Cloudflare to block AI training crawlers by default

Jul 1, 2026

Cloudflare said Wednesday it will begin blocking AI training and agent crawlers by default on ad-supported websites, a change that could force companies such as Google, Apple and Microsoft to more clearly separate search indexing from AI training if they want continued access to large parts of the web.

The policy, scheduled to take effect Sept. 15, applies to new Cloudflare customers, new sites added by existing customers and existing Free-tier customers who have not changed their settings. Search crawlers will remain allowed by default, but training and agent crawlers will be blocked on pages that display ads.

The company said the changes are designed to help publishers remain visible in AI-powered search results while preventing their content from being used for AI training or autonomous agents without permission or compensation.

“Now that the majority of traffic is non-human, we must go further and act faster so that a sustainable ecosystem can emerge,” said Matthew Prince, Cloudflare’s co-founder and CEO.

Splitting up mixed use crawlers

The Web giant said bots that combine search, AI training and agent activity—known as mixed use crawlers—without letting site owners choose among those uses will be blocked on ad-supported pages when training or agent access is blocked. In a company blog post, Cloudflare named Googlebot, Applebot and BingBot as multi-purpose crawlers that could be affected by the most restrictive applicable rules.

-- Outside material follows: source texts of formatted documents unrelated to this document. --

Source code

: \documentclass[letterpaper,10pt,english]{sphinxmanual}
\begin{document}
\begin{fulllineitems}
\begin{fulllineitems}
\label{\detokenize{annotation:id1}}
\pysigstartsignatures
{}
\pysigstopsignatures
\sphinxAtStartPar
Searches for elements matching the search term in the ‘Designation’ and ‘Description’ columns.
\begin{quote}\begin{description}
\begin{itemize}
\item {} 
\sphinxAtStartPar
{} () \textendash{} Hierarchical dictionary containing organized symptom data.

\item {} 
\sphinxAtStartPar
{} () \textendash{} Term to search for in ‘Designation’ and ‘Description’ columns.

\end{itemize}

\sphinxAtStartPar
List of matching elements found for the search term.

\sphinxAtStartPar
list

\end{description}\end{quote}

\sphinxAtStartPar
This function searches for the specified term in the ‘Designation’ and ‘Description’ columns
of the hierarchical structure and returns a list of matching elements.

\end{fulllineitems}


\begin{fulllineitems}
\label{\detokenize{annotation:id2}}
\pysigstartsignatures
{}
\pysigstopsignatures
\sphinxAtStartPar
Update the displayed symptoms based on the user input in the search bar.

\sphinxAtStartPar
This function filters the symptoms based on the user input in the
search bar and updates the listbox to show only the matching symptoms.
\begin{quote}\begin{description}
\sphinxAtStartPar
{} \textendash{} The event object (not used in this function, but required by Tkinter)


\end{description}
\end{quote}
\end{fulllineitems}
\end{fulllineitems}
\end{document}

“We hope that our proposed default changes encourage mixed use crawlers to separate out search from agent use and training,” Prince said.

Cloudflare said customers will be able to manage three categories of AI traffic: Search, which indexes content for later retrieval; Agent, which accesses a site on behalf of a user in real time; and Training, which collects content to train or fine-tune models. The controls are available to all Cloudflare customers, including those on the Free tier.

That distinction matters for smaller sites. A spokesperson for Cloudflare said the new controls are intended to give all website owners more options for managing AI traffic, not only publishers with ads or subscriptions. But the default blocking policy is tied to pages with advertising, and Cloudflare’s compensation plans remain focused on commercial use cases where AI systems access or surface publisher content.

Alongside the new crawler controls, Cloudflare is expanding analytics to show publishers how bots interact with their content and how much traffic AI platforms send back. The company is also pushing into what it calls Answer Engine Optimization, or AEO, offering tools it says will help customers understand how often their content is cited or surfaced in AI-generated answers.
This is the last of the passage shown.